Assignment: Go through the records and copy each line where the string "TabItem" occurs.

—————

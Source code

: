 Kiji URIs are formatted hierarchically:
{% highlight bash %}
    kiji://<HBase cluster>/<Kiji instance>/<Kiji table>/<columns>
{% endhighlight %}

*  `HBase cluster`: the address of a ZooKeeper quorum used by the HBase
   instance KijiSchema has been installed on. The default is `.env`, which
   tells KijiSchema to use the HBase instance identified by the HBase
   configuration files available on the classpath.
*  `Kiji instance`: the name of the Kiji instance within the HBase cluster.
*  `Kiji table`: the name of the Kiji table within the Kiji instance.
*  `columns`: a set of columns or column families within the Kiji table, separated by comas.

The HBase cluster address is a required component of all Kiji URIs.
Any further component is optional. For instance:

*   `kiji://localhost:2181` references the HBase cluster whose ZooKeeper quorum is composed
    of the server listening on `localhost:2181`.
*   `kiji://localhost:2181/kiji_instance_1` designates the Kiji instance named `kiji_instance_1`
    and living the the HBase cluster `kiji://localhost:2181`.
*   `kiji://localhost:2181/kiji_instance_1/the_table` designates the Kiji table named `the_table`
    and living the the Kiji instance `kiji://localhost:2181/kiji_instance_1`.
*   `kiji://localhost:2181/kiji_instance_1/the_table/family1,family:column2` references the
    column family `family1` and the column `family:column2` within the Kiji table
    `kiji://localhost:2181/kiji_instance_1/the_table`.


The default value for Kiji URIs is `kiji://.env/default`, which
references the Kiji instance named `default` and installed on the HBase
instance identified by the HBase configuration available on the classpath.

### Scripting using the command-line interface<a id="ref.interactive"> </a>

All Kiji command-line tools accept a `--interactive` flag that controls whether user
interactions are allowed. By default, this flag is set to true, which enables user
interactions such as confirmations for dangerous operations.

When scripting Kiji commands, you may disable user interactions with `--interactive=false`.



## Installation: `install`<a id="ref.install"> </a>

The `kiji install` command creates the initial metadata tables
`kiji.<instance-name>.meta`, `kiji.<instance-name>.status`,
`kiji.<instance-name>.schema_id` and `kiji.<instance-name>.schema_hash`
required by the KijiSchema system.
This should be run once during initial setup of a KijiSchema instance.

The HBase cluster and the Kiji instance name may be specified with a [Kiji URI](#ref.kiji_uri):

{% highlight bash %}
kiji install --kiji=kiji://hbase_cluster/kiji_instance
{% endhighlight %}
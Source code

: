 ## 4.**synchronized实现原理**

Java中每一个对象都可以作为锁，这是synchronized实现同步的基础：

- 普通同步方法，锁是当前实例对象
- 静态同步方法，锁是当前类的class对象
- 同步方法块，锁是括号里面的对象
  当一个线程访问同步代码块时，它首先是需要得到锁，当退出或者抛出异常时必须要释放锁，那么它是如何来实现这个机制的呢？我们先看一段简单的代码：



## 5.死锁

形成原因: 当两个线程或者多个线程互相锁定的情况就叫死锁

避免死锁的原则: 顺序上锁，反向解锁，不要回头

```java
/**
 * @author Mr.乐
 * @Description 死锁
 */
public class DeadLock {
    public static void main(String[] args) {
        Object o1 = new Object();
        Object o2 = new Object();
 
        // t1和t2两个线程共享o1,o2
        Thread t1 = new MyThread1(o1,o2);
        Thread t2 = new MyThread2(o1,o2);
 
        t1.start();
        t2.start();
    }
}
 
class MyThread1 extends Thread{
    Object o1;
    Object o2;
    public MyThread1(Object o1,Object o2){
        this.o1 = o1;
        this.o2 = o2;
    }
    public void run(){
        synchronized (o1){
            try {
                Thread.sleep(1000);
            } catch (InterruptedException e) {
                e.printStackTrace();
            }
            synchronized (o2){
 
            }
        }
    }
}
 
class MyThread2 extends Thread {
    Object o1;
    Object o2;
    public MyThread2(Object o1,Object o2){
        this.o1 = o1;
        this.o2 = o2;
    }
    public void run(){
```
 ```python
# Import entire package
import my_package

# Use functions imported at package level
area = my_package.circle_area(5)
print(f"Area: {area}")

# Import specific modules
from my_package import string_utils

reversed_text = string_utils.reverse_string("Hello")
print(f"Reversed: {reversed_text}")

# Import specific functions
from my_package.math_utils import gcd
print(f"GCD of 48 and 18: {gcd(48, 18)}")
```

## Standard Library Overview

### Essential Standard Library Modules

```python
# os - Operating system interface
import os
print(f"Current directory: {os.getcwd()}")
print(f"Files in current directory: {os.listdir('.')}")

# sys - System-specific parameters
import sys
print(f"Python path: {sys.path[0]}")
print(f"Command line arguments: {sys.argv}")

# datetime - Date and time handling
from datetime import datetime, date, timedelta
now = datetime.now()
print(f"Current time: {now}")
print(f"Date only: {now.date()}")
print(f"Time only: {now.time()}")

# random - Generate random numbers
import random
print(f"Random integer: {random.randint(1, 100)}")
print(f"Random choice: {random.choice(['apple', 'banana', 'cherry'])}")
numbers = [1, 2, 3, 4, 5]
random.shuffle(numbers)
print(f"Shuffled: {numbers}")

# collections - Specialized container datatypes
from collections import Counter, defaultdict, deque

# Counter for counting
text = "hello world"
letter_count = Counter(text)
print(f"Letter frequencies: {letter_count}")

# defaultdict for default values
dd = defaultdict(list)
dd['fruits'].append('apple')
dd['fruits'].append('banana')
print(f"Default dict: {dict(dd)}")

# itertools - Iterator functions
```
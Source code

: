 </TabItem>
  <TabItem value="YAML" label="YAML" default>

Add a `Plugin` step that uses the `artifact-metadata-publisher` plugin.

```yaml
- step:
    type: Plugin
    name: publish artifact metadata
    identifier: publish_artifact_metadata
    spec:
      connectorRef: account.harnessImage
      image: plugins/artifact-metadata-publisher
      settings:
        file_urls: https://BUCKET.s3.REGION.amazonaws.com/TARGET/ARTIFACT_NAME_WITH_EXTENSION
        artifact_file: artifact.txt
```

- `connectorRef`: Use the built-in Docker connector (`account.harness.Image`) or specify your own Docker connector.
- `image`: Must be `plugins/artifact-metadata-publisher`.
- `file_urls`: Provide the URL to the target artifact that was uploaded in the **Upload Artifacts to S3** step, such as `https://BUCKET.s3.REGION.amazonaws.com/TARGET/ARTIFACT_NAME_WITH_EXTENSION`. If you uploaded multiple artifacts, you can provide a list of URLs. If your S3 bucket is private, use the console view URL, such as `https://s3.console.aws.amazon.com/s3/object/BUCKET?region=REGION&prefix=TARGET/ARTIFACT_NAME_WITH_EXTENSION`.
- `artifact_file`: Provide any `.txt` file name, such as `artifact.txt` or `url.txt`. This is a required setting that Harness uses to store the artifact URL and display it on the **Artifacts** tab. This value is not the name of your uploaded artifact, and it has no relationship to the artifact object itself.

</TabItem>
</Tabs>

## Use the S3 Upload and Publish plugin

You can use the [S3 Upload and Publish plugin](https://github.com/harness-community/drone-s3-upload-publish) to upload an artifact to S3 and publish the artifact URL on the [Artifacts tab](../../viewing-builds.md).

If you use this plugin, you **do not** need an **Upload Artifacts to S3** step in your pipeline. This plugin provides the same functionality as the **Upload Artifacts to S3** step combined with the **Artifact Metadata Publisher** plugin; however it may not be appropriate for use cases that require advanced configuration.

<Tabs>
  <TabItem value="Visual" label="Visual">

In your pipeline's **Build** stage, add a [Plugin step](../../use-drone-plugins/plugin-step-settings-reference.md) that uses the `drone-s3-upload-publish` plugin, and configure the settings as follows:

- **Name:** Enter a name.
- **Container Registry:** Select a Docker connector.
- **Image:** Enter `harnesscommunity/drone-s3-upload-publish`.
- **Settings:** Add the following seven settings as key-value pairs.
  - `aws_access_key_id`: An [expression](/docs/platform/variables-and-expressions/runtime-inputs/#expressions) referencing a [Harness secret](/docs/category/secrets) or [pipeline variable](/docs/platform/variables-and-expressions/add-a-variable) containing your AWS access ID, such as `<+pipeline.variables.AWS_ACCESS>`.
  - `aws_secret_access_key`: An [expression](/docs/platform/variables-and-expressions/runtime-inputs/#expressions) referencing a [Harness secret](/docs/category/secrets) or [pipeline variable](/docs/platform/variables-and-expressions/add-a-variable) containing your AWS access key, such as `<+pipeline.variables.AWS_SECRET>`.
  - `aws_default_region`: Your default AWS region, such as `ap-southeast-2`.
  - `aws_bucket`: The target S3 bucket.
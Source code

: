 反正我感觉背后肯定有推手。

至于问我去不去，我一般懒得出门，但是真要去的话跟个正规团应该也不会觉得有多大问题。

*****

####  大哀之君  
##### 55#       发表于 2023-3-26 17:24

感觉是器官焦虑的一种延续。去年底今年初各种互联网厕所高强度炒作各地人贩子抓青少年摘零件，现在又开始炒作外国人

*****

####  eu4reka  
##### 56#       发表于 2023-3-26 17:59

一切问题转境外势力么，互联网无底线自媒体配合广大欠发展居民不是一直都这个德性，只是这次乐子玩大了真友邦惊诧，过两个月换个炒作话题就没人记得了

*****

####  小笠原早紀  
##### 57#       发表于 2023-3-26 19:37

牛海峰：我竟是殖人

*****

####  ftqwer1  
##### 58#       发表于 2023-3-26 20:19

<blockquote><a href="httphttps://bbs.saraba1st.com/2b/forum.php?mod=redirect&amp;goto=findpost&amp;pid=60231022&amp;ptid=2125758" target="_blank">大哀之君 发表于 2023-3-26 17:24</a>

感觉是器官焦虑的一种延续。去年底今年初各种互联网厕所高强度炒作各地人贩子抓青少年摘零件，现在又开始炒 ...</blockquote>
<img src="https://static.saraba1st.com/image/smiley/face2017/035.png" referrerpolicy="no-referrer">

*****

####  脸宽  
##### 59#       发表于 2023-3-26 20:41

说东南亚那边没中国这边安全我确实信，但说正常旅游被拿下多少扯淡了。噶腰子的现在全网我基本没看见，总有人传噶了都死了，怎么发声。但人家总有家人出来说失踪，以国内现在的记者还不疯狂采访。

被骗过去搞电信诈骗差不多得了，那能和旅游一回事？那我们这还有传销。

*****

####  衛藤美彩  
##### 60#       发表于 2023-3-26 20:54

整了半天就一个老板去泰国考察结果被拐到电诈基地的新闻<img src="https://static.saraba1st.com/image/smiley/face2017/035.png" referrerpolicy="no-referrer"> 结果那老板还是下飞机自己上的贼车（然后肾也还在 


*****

—————

Exercise output:
: </TabItem>
  <TabItem value="YAML" label="YAML" default>
</TabItem>
  <TabItem value="Visual" label="Visual">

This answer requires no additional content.